* Directions:
Output the data below exactly, without images.

START Data listing

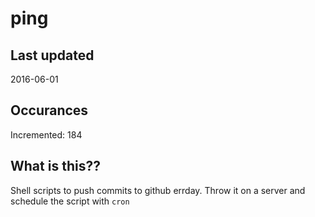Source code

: # ping

## Last updated
2016-06-01

## Occurances
Incremented: 184

## What is this?? 
Shell scripts to push commits to github errday. Throw it on a server and schedule the script with `cron`
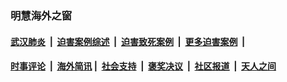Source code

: 
### 明慧海外之窗

####  [武汉肺炎](indexes/365.md?t=03130200) &nbsp;|&nbsp;  [迫害案例综述](indexes/328.md?t=03130200) &nbsp;|&nbsp; [迫害致死案例](indexes/277.md?t=03130200)  &nbsp;|&nbsp; [更多迫害案例](indexes/81.md?t=03130200)  &nbsp;|&nbsp; 
####  [时事评论](indexes/19.md?t=03130200) &nbsp;|&nbsp; [海外简讯](indexes/245.md?t=03130200)&nbsp;|&nbsp;  [社会支持](indexes/140.md?t=03130200) &nbsp;|&nbsp; [褒奖决议](indexes/282.md?t=03130200) &nbsp;|&nbsp; [社区报道](indexes/91.md?t=03130200)  &nbsp;|&nbsp; [天人之间](indexes/78.md?t=03130200) 

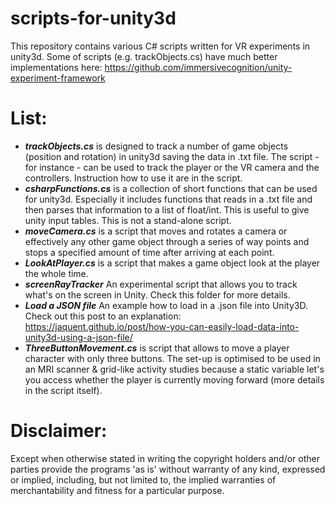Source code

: # scripts-for-unity3d
This repository contains various C# scripts written for VR experiments in unity3d. Some of scripts (e.g. trackObjects.cs) have much better implementations here: https://github.com/immersivecognition/unity-experiment-framework

# List:
* **_trackObjects.cs_** is designed to track a number of game objects (position and rotation) in unity3d saving the data in .txt file. The script - for instance - can be used to track the player or the VR camera and the controllers. Instruction how to use it are in the script.
* **_csharpFunctions.cs_** is a collection of short functions that can be used for unity3d. Especially it includes functions that reads in a .txt file and then parses that information to a list of float/int. This is useful to give unity input tables. This is not a stand-alone script. 
* **_moveCamera.cs_** is a script that moves and rotates a camera or effectively any other game object through a series of way points and stops a specified amount of time after arriving at each point. 
* **_LookAtPlayer.cs_** is a script that makes a game object look at the player the whole time. 
* **_screenRayTracker_** An experimental script that allows you to track what's on the screen in Unity. Check this folder for more details. 
* **_Load a JSON file_** An example how to load in a .json file into Unity3D. Check out this post to an explanation: https://jaquent.github.io/post/how-you-can-easily-load-data-into-unity3d-using-a-json-file/
* **_ThreeButtonMovement.cs_** is script that allows to move a player character with only three buttons. The set-up is optimised to be used in an MRI scanner & grid-like activity studies because a static variable let's you access whether the player is currently moving forward (more details in the script itself). 

# Disclaimer: 
Except when otherwise stated in writing the copyright holders and/or other parties provide the programs 'as is' without warranty of any kind, expressed or implied, including, but not limited to, the implied warranties of merchantability and fitness for a particular purpose.
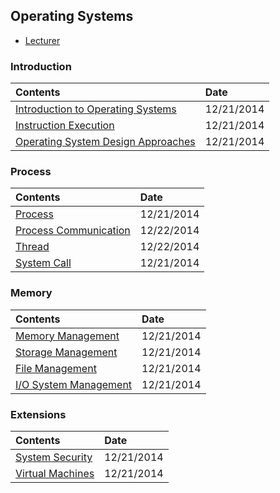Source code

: ## Operating Systems

- [Lecturer](http://cs.gmu.edu/~simon/)

### Introduction
|Contents| Date|
|:----|:----|
|[Introduction to Operating Systems](http://hwang14.blogspot.com/2014/12/introduction-to-operating-systems.html)| 12/21/2014|
|[Instruction Execution](http://hwang14.blogspot.com/2014/12/instruction-execution.html)| 12/21/2014|
|[Operating System Design Approaches](http://hwang14.blogspot.com/2014/12/operating-system-design-approaches.html)|12/21/2014|



### Process
|Contents| Date|
|:----|:----|
|[Process](http://hwang14.blogspot.com/2014/12/process.html)| 12/21/2014|
|[Process Communication](http://hwang14.blogspot.com/2014/12/process-communication.html)| 12/22/2014|
|[Thread](http://hwang14.blogspot.com/2014/12/thread.html)| 12/22/2014|
|[System Call](http://hwang14.blogspot.com/2014/12/system-call.html)| 12/21/2014|


### Memory
|Contents| Date|
|:----|:----|
|[Memory Management](http://hwang14.blogspot.com/2014/12/memory-management.html)| 12/21/2014|
|[Storage Management](http://hwang14.blogspot.com/2014/12/storage-management.html)| 12/21/2014|
|[File Management](http://hwang14.blogspot.com/2014/12/file-management.html)| 12/21/2014|
|[I/O System Management](http://hwang14.blogspot.com/2014/12/io-system-management.html)| 12/21/2014|


### Extensions
|Contents| Date|
|:----|:----|
|[System Security](http://hwang14.blogspot.com/2014/12/system-security.html)| 12/21/2014|
|[Virtual Machines](http://hwang14.blogspot.com/2014/12/virtual-machine.html)| 12/21/2014|
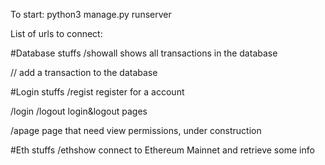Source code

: To start:
python3 manage.py runserver

List of urls to connect:

#Database stuffs
/showall
shows all transactions in the database

/<str>/<int>
add a transaction to the database


#Login stuffs
/regist
register for a account

/login
/logout
login&logout pages

/apage
page that need view permissions, under construction


#Eth stuffs
/ethshow
connect to Ethereum Mainnet and retrieve some info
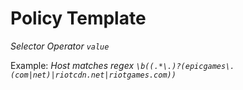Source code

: # Policy Template

*Selector Operator `value`*

Example: *Host matches regex `\b((.*\.)?(epicgames\.(com|net)|riotcdn.net|riotgames.com))`*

END Data listing

* Response:
Source code

: # ping

## Last updated
2016-06-01

## Occurances
Incremented: 184

## What is this?? 
Shell scripts to push commits to github errday. Throw it on a server and schedule the script with `cron`
Source code

: 
### 明慧海外之窗

####  [武汉肺炎](indexes/365.md?t=03130200) &nbsp;|&nbsp;  [迫害案例综述](indexes/328.md?t=03130200) &nbsp;|&nbsp; [迫害致死案例](indexes/277.md?t=03130200)  &nbsp;|&nbsp; [更多迫害案例](indexes/81.md?t=03130200)  &nbsp;|&nbsp; 
####  [时事评论](indexes/19.md?t=03130200) &nbsp;|&nbsp; [海外简讯](indexes/245.md?t=03130200)&nbsp;|&nbsp;  [社会支持](indexes/140.md?t=03130200) &nbsp;|&nbsp; [褒奖决议](indexes/282.md?t=03130200) &nbsp;|&nbsp; [社区报道](indexes/91.md?t=03130200)  &nbsp;|&nbsp; [天人之间](indexes/78.md?t=03130200) 

Source code

: # scripts-for-unity3d
This repository contains various C# scripts written for VR experiments in unity3d. Some of scripts (e.g. trackObjects.cs) have much better implementations here: https://github.com/immersivecognition/unity-experiment-framework

# List:
* **_trackObjects.cs_** is designed to track a number of game objects (position and rotation) in unity3d saving the data in .txt file. The script - for instance - can be used to track the player or the VR camera and the controllers. Instruction how to use it are in the script.
* **_csharpFunctions.cs_** is a collection of short functions that can be used for unity3d. Especially it includes functions that reads in a .txt file and then parses that information to a list of float/int. This is useful to give unity input tables. This is not a stand-alone script. 
* **_moveCamera.cs_** is a script that moves and rotates a camera or effectively any other game object through a series of way points and stops a specified amount of time after arriving at each point. 
* **_LookAtPlayer.cs_** is a script that makes a game object look at the player the whole time. 
* **_screenRayTracker_** An experimental script that allows you to track what's on the screen in Unity. Check this folder for more details. 
* **_Load a JSON file_** An example how to load in a .json file into Unity3D. Check out this post to an explanation: https://jaquent.github.io/post/how-you-can-easily-load-data-into-unity3d-using-a-json-file/
* **_ThreeButtonMovement.cs_** is script that allows to move a player character with only three buttons. The set-up is optimised to be used in an MRI scanner & grid-like activity studies because a static variable let's you access whether the player is currently moving forward (more details in the script itself). 

# Disclaimer: 
Except when otherwise stated in writing the copyright holders and/or other parties provide the programs 'as is' without warranty of any kind, expressed or implied, including, but not limited to, the implied warranties of merchantability and fitness for a particular purpose.
Source code

: ## Operating Systems

- [Lecturer](http://cs.gmu.edu/~simon/)

### Introduction
|Contents| Date|
|:----|:----|
|[Introduction to Operating Systems](http://hwang14.blogspot.com/2014/12/introduction-to-operating-systems.html)| 12/21/2014|
|[Instruction Execution](http://hwang14.blogspot.com/2014/12/instruction-execution.html)| 12/21/2014|
|[Operating System Design Approaches](http://hwang14.blogspot.com/2014/12/operating-system-design-approaches.html)|12/21/2014|



### Process
|Contents| Date|
|:----|:----|
|[Process](http://hwang14.blogspot.com/2014/12/process.html)| 12/21/2014|
|[Process Communication](http://hwang14.blogspot.com/2014/12/process-communication.html)| 12/22/2014|
|[Thread](http://hwang14.blogspot.com/2014/12/thread.html)| 12/22/2014|
|[System Call](http://hwang14.blogspot.com/2014/12/system-call.html)| 12/21/2014|


### Memory
|Contents| Date|
|:----|:----|
|[Memory Management](http://hwang14.blogspot.com/2014/12/memory-management.html)| 12/21/2014|
|[Storage Management](http://hwang14.blogspot.com/2014/12/storage-management.html)| 12/21/2014|
|[File Management](http://hwang14.blogspot.com/2014/12/file-management.html)| 12/21/2014|
|[I/O System Management](http://hwang14.blogspot.com/2014/12/io-system-management.html)| 12/21/2014|


### Extensions
|Contents| Date|
|:----|:----|
|[System Security](http://hwang14.blogspot.com/2014/12/system-security.html)| 12/21/2014|
|[Virtual Machines](http://hwang14.blogspot.com/2014/12/virtual-machine.html)| 12/21/2014|
Source code

: To start:
python3 manage.py runserver

List of urls to connect:

#Database stuffs
/showall
shows all transactions in the database

/<str>/<int>
add a transaction to the database


#Login stuffs
/regist
register for a account

/login
/logout
login&logout pages

/apage
page that need view permissions, under construction


#Eth stuffs
/ethshow
connect to Ethereum Mainnet and retrieve some info
Source code

: # Policy Template

*Selector Operator `value`*

Example: *Host matches regex `\b((.*\.)?(epicgames\.(com|net)|riotcdn.net|riotgames.com))`*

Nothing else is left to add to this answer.